Exercise details
Look through the material below. Copy every line with the string "是utf" in it.
==*==
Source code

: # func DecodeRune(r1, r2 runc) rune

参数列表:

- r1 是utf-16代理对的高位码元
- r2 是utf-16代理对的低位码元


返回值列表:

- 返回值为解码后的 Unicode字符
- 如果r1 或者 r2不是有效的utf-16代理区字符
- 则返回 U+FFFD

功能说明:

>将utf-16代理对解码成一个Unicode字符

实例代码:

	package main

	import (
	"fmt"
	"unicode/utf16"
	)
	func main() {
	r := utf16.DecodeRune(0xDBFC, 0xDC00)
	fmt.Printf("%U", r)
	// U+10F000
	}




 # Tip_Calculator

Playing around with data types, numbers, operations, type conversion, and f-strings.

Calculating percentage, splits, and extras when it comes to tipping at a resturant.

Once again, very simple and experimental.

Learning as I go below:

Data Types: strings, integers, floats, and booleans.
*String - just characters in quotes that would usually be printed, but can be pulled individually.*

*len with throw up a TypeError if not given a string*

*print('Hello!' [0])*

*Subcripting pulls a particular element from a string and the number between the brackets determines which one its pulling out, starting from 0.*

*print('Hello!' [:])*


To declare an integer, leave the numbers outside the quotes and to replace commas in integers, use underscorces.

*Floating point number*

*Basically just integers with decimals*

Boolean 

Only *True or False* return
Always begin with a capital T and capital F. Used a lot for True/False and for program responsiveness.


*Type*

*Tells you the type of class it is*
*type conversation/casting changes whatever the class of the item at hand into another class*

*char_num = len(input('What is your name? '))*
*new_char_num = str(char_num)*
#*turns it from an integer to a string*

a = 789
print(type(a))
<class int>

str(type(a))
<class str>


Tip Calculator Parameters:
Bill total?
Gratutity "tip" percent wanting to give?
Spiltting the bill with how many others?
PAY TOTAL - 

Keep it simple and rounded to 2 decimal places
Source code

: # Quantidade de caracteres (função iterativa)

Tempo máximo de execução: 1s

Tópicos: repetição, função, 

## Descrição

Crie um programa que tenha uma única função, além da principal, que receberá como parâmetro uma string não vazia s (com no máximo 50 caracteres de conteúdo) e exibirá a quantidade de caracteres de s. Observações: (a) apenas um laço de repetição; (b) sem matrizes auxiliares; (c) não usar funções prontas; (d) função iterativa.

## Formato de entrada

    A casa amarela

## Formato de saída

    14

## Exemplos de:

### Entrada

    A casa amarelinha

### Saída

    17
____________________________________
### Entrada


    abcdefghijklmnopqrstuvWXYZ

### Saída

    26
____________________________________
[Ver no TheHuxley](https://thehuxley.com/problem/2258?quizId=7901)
==*==
Exercise output
- r1 是utf-16代理对的高位码元
- r2 是utf-16代理对的低位码元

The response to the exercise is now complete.